Method: Cerium oxide (CeO2) was characterized by x-ray diffraction, particle size and FTIR. An experimental adhesive resin was formulated with 50% of BisGMA, 25% of TEGDMA and 25% of HEMA. Camphoroquinone and a tertiary amine were used as initiator system. To this blend were added different amounts of CeO2: 0; 0,36; 0,72; 1,44; 2,88; 4,32 and 5,76 vol%. The formulated adhesive resins were evaluated by degree of conversion, radiopacity and filler distribution by micro raman. Three samples of each group (n=3) was evaluated for the degree of conversion using FTIR. For radiopacity, five samples (n=5) of each group were evaluated using a digital system with phosphorous plates. One sample of each group used for radiopacity evaluation was used for the characterization of filler distribution into experimental adhesives. Data were analyzed by One-way ANOVA and Tukey, with a significant level of 5%.
Result: Particles used in this study presents a monoclinic crystalline phase with typical chemical groups and mean size of 15.57µm.

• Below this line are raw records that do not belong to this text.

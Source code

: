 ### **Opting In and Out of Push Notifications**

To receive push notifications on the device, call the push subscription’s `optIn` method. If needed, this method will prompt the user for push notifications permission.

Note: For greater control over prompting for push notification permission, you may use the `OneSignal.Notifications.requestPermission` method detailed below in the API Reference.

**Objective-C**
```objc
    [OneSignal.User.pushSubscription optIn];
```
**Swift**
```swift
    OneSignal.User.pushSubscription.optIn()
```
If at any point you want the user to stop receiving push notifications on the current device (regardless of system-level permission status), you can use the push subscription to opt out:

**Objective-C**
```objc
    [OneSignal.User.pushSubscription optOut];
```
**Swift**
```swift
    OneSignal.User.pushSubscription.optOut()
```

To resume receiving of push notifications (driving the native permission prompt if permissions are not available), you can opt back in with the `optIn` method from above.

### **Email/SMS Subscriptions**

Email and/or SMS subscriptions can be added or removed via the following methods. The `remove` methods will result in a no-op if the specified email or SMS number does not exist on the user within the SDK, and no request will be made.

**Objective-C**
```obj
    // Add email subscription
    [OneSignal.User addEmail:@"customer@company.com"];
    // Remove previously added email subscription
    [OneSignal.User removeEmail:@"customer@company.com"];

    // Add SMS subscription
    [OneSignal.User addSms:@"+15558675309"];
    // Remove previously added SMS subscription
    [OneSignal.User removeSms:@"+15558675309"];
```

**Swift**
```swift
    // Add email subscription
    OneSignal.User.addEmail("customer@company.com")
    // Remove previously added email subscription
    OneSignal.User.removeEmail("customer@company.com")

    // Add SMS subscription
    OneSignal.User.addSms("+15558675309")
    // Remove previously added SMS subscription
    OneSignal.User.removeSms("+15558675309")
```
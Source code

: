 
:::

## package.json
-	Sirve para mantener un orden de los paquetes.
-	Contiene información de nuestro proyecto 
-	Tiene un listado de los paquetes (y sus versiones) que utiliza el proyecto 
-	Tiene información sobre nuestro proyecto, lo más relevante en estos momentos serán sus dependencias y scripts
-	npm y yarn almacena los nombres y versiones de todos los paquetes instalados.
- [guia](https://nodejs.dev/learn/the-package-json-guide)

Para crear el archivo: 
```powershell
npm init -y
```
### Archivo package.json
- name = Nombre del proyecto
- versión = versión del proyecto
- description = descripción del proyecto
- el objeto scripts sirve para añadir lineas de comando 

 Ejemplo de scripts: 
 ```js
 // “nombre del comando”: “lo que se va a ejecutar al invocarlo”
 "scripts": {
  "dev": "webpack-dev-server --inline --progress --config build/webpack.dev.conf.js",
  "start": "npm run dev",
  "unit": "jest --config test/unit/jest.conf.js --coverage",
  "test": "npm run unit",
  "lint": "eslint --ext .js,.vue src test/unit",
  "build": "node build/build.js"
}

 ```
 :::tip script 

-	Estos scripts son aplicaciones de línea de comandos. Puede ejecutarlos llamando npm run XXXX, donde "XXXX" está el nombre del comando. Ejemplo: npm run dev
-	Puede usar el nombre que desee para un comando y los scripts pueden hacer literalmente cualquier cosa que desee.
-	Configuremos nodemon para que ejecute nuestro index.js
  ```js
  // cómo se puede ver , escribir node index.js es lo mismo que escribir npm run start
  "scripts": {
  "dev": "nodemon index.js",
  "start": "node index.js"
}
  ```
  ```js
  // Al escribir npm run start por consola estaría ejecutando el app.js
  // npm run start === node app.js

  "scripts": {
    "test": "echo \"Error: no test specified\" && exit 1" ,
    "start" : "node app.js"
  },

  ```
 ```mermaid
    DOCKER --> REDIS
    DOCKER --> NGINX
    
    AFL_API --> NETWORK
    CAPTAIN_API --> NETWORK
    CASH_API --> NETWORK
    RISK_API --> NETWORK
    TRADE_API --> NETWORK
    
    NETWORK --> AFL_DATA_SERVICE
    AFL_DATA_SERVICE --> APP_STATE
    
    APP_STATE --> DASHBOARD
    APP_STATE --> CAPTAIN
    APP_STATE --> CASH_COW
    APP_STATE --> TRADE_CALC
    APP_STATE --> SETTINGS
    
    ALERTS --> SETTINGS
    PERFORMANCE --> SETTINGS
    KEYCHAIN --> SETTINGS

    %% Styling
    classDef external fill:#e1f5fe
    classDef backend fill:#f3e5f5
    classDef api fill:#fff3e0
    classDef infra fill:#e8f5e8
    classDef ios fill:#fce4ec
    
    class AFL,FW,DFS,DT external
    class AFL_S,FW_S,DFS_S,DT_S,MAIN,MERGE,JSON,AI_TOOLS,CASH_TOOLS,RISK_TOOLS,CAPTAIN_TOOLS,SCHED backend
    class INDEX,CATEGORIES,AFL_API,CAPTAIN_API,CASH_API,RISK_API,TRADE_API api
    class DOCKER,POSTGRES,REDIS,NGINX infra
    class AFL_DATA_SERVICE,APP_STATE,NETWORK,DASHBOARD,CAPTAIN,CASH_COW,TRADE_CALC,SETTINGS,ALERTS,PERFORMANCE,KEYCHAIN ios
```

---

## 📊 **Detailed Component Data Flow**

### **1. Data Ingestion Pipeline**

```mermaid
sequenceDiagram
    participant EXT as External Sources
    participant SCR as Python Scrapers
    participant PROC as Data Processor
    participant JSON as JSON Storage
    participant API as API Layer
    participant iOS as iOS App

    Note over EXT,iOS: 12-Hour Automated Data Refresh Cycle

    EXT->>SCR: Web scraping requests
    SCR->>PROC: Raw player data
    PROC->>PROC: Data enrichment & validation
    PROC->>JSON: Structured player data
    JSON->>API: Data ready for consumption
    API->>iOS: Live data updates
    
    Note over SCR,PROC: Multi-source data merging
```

Radiopacity increased with the increase of amount of CeO2. Groups with 4,32 and 5,76 vol% showed high radiopacity than other groups and groups with 1,44 and 2,88vol% showed higher radiopacity than group with no filler. The degree of conversion ranged from 47,90 to 61,51%. The groups with up to 1,44vol% showed no statistical difference to 0%. The particles of CeO2 were able to found dispersed into experimental adhesive resins in all groups.
Conclusion: Therefore CeO2 can be a promising alternative for polymer-based biomaterials.